Zvamaida Murwira Senior Reporter
Government recently secured a $250 million agricultural mechanisation loan facility from three countries that should ensure food security in the face of frequent droughts caused by climate change.President Mugabe is expected to launch the mechanisation programme soon, which would be driven by the loans from Brazil, India and South Korea for both smallholder and large-scale farmers.
Agriculture, Mechanisation and Irrigation Development Minister Joseph Made said last week that Government secured $90 million from Brazil, $60 million from India Eximbank and about $100 million from South Korea.
Minister Made said this during a Senate Thematic committee on Peace and Security chaired by Senator Damien Mumvuri which wanted an update on food security.

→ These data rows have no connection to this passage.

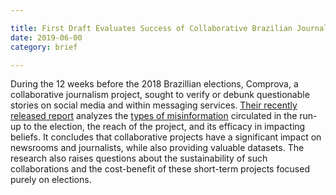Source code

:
 ```yaml
---

title: First Draft Evaluates Success of Collaborative Brazilian Journalism Project Seeking to Combat Disinformation
date: 2019-06-00
category: brief

---
```


During the 12 weeks before the 2018 Brazillian elections, Comprova, a collaborative journalism project, sought to verify or debunk questionable stories on social media and within messaging services. [Their recently released report][link 1] analyzes the [types of misinformation][link 2] circulated in the run-up to the election, the reach of the project, and its efficacy in impacting beliefs. It concludes that collaborative projects have a significant impact on newsrooms and journalists, while also providing valuable datasets. The research also raises questions about the sustainability of such collaborations and the cost-benefit of these short-term projects focused purely on elections.

[link 1]: https://firstdraftnews.org/wp-content/uploads/2019/06/Comprova-Summary-Report-English.pdf?x74214

[link 2]: https://firstdraftnews.org/what-100000-whatsapp-messages-reveal-about-misinformation-in-brazil/
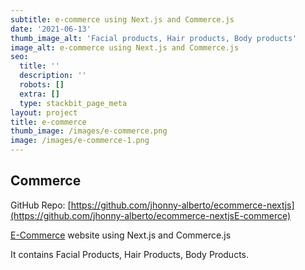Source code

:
 ```yaml
---
subtitle: e-commerce using Next.js and Commerce.js
date: '2021-06-13'
thumb_image_alt: 'Facial products, Hair products, Body products'
image_alt: e-commerce using Next.js and Commerce.js
seo:
  title: ''
  description: ''
  robots: []
  extra: []
  type: stackbit_page_meta
layout: project
title: e-commerce
thumb_image: /images/e-commerce.png
image: /images/e-commerce-1.png
---
```

## Commerce

GitHub Repo: [https://github.com/jhonny-alberto/ecommerce-nextjs](https://github.com/jhonny-alberto/ecommerce-nextjsE-commerce)

[E-Commerce](https://github.com/jhonny-alberto/ecommerce-nextjsE-commerce) website using Next.js and Commerce.js

It contains Facial Products, Hair Products, Body Products.
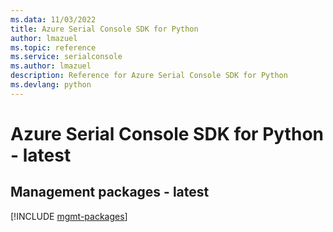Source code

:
 ```yaml
---
ms.data: 11/03/2022
title: Azure Serial Console SDK for Python
author: lmazuel
ms.topic: reference
ms.service: serialconsole
ms.author: lmazuel
description: Reference for Azure Serial Console SDK for Python
ms.devlang: python
---
```

# Azure Serial Console SDK for Python - latest

## Management packages - latest
[!INCLUDE [mgmt-packages](serial-console-mgmt-index.md)]
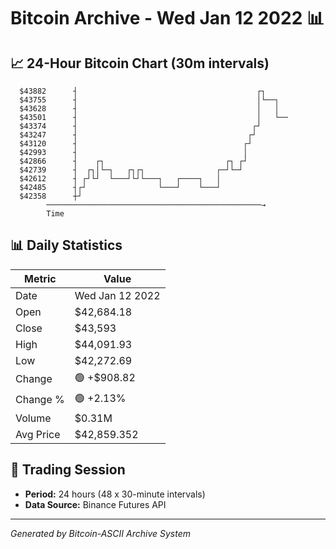 # Bitcoin Archive - Wed Jan 12 2022 📊

## 📈 24-Hour Bitcoin Chart (30m intervals)

```
  $43882      ┤                                        ┌┐      
  $43755      ┤                                        │└──┐   
  $43628      ┤                                        │   │   
  $43501      ┤                                        │   └── 
  $43374      ┤                                       ┌┘       
  $43247      ┤                                      ┌┘        
  $43120      ┤                                     ┌┘         
  $42993      ┤                                     │          
  $42866      ┤    ┌┐                           ┌┐ ┌┘          
  $42739      ┤  ┌┐│└─┐   ┌┐┌┐                ┌─┘└─┘           
  $42612      ┤ ┌┘└┘  └───┘└┘└───┐   ┌────┐   │                
  $42485      ┤┌┘                └───┘    └───┘                
  $42358      ┼┘                                               
        ────────────────────────────────────────────────→
        Time
```

## 📊 Daily Statistics

| Metric | Value |
|--------|-------|
| Date | Wed Jan 12 2022 |
| Open | $42,684.18 |
| Close | $43,593 |
| High | $44,091.93 |
| Low | $42,272.69 |
| Change | 🟢 +$908.82 |
| Change % | 🟢 +2.13% |
| Volume | $0.31M |
| Avg Price | $42,859.352 |

## 📅 Trading Session

- **Period:** 24 hours (48 x 30-minute intervals)
- **Data Source:** Binance Futures API

---
*Generated by Bitcoin-ASCII Archive System*
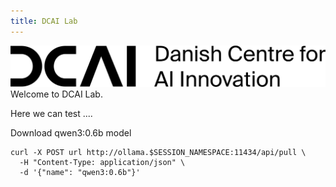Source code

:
 ```yaml
---
title: DCAI Lab
---
```

![DCAI Logo](DCAI_Logolockup_horizontal_Black_RGB.svg)
Welcome to DCAI Lab. 

Here we can test ....

Download qwen3:0.6b model
```execute-2
curl -X POST url http://ollama.$SESSION_NAMESPACE:11434/api/pull \
  -H "Content-Type: application/json" \
  -d '{"name": "qwen3:0.6b"}'
```

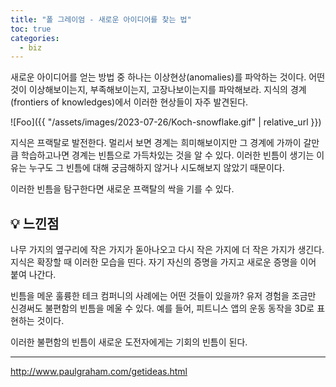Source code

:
```yaml
---
title: "폴 그레이엄 - 새로운 아이디어를 찾는 법"
toc: true
categories:
  - biz
---
```


새로운 아이디어를 얻는 방법 중 하나는 이상현상(anomalies)를 파악하는 것이다.
어떤 것이 이상해보이는지, 부족해보이는지, 고장나보이는지를 파악해보라.
지식의 경계(frontiers of knowledges)에서 이러한 현상들이 자주 발견된다.

![Foo]({{ "/assets/images/2023-07-26/Koch-snowflake.gif" | relative_url }})

지식은 프랙탈로 발전한다.
멀리서 보면 경계는 희미해보이지만 그 경계에 가까이 갈만큼 학습하고나면 경계는 빈틈으로 가득차있는 것을 알 수 있다.
이러한 빈틈이 생기는 이유는 누구도 그 빈틈에 대해 궁금해하지 않거나 시도해보지 않았기 때문이다.

이러한 빈틈을 탐구한다면 새로운 프랙탈의 싹을 기를 수 있다.

## 💡 느낀점

나무 가지의 옆구리에 작은 가지가 돋아나오고 다시 작은 가지에 더 작은 가지가 생긴다.
지식은 확장할 때 이러한 모습을 띤다. 자기 자신의 증명을 가지고 새로운 증명을 이어 붙여 나간다.

빈틈을 메운 훌륭한 테크 컴퍼니의 사례에는 어떤 것들이 있을까?
유저 경험을 조금만 신경써도 불편함의 빈틈을 메울 수 있다.
예를 들어, 피트니스 앱의 운동 동작을 3D로 표현하는 것이다.

이러한 불편함의 빈틈이 새로운 도전자에게는 기회의 빈틈이 된다.

---

http://www.paulgraham.com/getideas.html
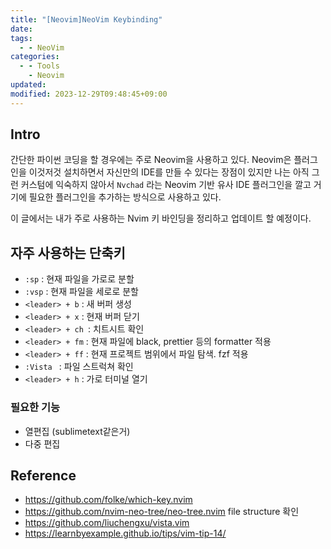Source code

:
 ```yaml
---
title: "[Neovim]NeoVim Keybinding"
date: 
tags:
  - - NeoVim
categories:
  - - Tools
    - Neovim
updated: 
modified: 2023-12-29T09:48:45+09:00
---
```


## Intro

간단한 파이썬 코딩을 할 경우에는 주로 Neovim을 사용하고 있다. Neovim은
플러그인을 이것저것 설치하면서 자신만의 IDE를 만들 수 있다는 장점이 있지만 나는
아직 그런 커스텀에 익숙하지 않아서 `Nvchad` 라는 Neovim 기반 유사 IDE 플러그인을
깔고 거기에 필요한 플러그인을 추가하는 방식으로 사용하고 있다.

이 글에서는 내가 주로 사용하는 Nvim 키 바인딩을 정리하고 업데이트 할 예정이다.

## 자주 사용하는 단축키

- `:sp` : 현재 파일을 가로로 분할
- `:vsp` : 현재 파일을 세로로 분할
- `<leader> + b` : 새 버퍼 생성
- `<leader> + x` : 현재 버퍼 닫기
- `<leader> + ch `: 치트시트 확인
- `<leader> + fm` : 현재 파일에 black, prettier 등의 formatter 적용
- `<leader> + ff` : 현재 프로젝트 범위에서 파일 탐색. fzf 적용
- `:Vista ` :  파일 스트럭쳐 확인
- `<leader> + h` : 가로 터미널 열기


### 필요한 기능

- 열편집 (sublimetext같은거)
- 다중 편집 


## Reference

- https://github.com/folke/which-key.nvim
- https://github.com/nvim-neo-tree/neo-tree.nvim file structure 확인
- https://github.com/liuchengxu/vista.vim
- https://learnbyexample.github.io/tips/vim-tip-14/
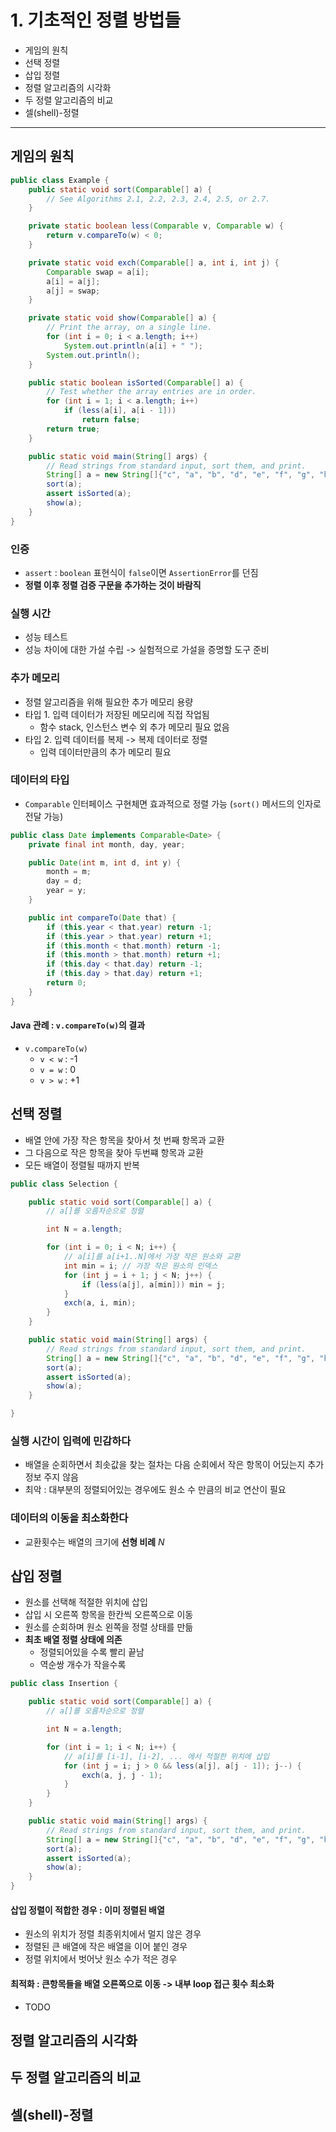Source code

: # 1. 기초적인 정렬 방법들

- 게임의 원칙
- 선택 정렬
- 삽입 정렬
- 정렬 알고리즘의 시각화
- 두 정렬 알고리즘의 비교
- 셀(shell)-정렬

---

## 게임의 원칙

```java
public class Example {
    public static void sort(Comparable[] a) {
        // See Algorithms 2.1, 2.2, 2.3, 2.4, 2.5, or 2.7.
    }

    private static boolean less(Comparable v, Comparable w) {
        return v.compareTo(w) < 0;
    }

    private static void exch(Comparable[] a, int i, int j) {
        Comparable swap = a[i];
        a[i] = a[j];
        a[j] = swap;
    }

    private static void show(Comparable[] a) {
        // Print the array, on a single line.
        for (int i = 0; i < a.length; i++)
            System.out.println(a[i] + " ");
        System.out.println();
    }

    public static boolean isSorted(Comparable[] a) {
        // Test whether the array entries are in order.
        for (int i = 1; i < a.length; i++)
            if (less(a[i], a[i - 1]))
                return false;
        return true;
    }

    public static void main(String[] args) {
        // Read strings from standard input, sort them, and print.
        String[] a = new String[]{"c", "a", "b", "d", "e", "f", "g", "h", "i", "j", "k"};
        sort(a);
        assert isSorted(a);
        show(a);
    }
}

```

### 인증

- `assert` : `boolean` 표현식이 `false`이면 `AssertionError`를 던짐
- **정렬 이후 정렬 검증 구문을 추가하는 것이 바람직**

### 실행 시간

- 성능 테스트
- 성능 차이에 대한 가설 수립 -> 실험적으로 가설을 증명할 도구 준비

### 추가 메모리

- 정렬 알고리즘을 위해 필요한 추가 메모리 용량
- 타입 1. 입력 데이터가 저장된 메모리에 직접 작업됨
    - 함수 stack, 인스턴스 변수 외 추가 메모리 필요 없음
- 타입 2. 입력 데이터를 복제 -> 복제 데이터로 정렬
    - 입력 데이터만큼의 추가 메모리 필요

### 데이터의 타입

- `Comparable` 인터페이스 구현체면 효과적으로 정렬 가능 (`sort()` 메서드의 인자로 전달 가능)

```java
public class Date implements Comparable<Date> {
    private final int month, day, year;

    public Date(int m, int d, int y) {
        month = m;
        day = d;
        year = y;
    }

    public int compareTo(Date that) {
        if (this.year < that.year) return -1;
        if (this.year > that.year) return +1;
        if (this.month < that.month) return -1;
        if (this.month > that.month) return +1;
        if (this.day < that.day) return -1;
        if (this.day > that.day) return +1;
        return 0;
    }
}
``` 

#### Java 관례 : `v.compareTo(w)`의 결과

- `v.compareTo(w)`
    - `v < w` : -1
    - `v = w` : 0
    - `v > w` : +1

## 선택 정렬

- 배열 안에 가장 작은 항목을 찾아서 첫 번째 항목과 교환
- 그 다음으로 작은 항목을 찾아 두번쨰 항목과 교환
- 모든 배열이 정렬될 때까지 반복

```java
public class Selection {

    public static void sort(Comparable[] a) {
        // a[]를 오름차순으로 정렬

        int N = a.length;

        for (int i = 0; i < N; i++) {
            // a[i]를 a[i+1..N]에서 가장 작은 원소와 교환
            int min = i; // 가장 작은 원소의 인덱스
            for (int j = i + 1; j < N; j++) {
                if (less(a[j], a[min])) min = j;
            }
            exch(a, i, min);
        }
    }

    public static void main(String[] args) {
        // Read strings from standard input, sort them, and print.
        String[] a = new String[]{"c", "a", "b", "d", "e", "f", "g", "h", "i", "j", "k"};
        sort(a);
        assert isSorted(a);
        show(a);
    }

}
```

### 실행 시간이 입력에 민감하다

- 배열을 순회하면서 최솟값을 찾는 절차는 다음 순회에서 작은 항목이 어딨는지 추가정보 주지 않음
- 최악 : 대부분의 정렬되어있는 경우에도 원소 수 만큼의 비교 연산이 필요

### 데이터의 이동을 최소화한다

- 교환횟수는 배열의 크기에 **선형 비례** _N_

## 삽입 정렬

- 원소를 선택해 적절한 위치에 삽입
- 삽입 시 오른쪽 항목을 한칸씩 오른쪽으로 이동
- 원소를 순회하며 원소 왼쪽을 정렬 상태를 만듦
- **최초 배열 정렬 상태에 의존**
    - 정렬되어있을 수록 빨리 끝남
    - 역순쌍 개수가 작을수록

```java
public class Insertion {

    public static void sort(Comparable[] a) {
        // a[]를 오름차순으로 정렬

        int N = a.length;

        for (int i = 1; i < N; i++) {
            // a[i]를 [i-1], [i-2], ... 에서 적절한 위치에 삽입
            for (int j = i; j > 0 && less(a[j], a[j - 1]); j--) {
                exch(a, j, j - 1);
            }
        }
    }

    public static void main(String[] args) {
        // Read strings from standard input, sort them, and print.
        String[] a = new String[]{"c", "a", "b", "d", "e", "f", "g", "h", "i", "j", "k"};
        sort(a);
        assert isSorted(a);
        show(a);
    }
}

```

#### 삽입 정렬이 적합한 경우 : 이미 정렬된 배열

- 원소의 위치가 정렬 최종위치에서 멀지 않은 경우
- 정렬된 큰 배열에 작은 배열을 이어 붙인 경우
- 정렬 위치에서 벗어낫 원소 수가 적은 경우

#### 최적화 : 큰항목들을 배열 오른쪽으로 이동 -> 내부 loop 접근 횟수 최소화

- TODO

## 정렬 알고리즘의 시각화

## 두 정렬 알고리즘의 비교

## 셀(shell)-정렬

On the Brazilian facility, Minister Made said $38 million worth of equipment was already in the country and would benefit 64 projects in all the eight rural provinces proportionately.
“It’s (the Brazilian facility) for smallholder farmers,” he said. “It is not going to be given to individuals, but to specific irrigation schemes like Mushandike in Masvingo. There will be eight projects on an equal basis in all the eight rural provinces.
“The projects have already been identified. All the machinery relating to pumps, disc harrows, and others were manufactured according to specifications.”
On the Indian facility, Minister Made said it would be exclusive to A2 model farmers.
“The facility is expected to have $20 million related to equipment and $40 million related to A2 model irrigation,” he said. “You can see the bias that we have on irrigation.”
On the South Korean facility, Minister Made said it was meant to rehabilitate irrigation projects, most of which had gone dysfunctional. The loan will come in tranches of $10 million worth of equipment for A2 farmers.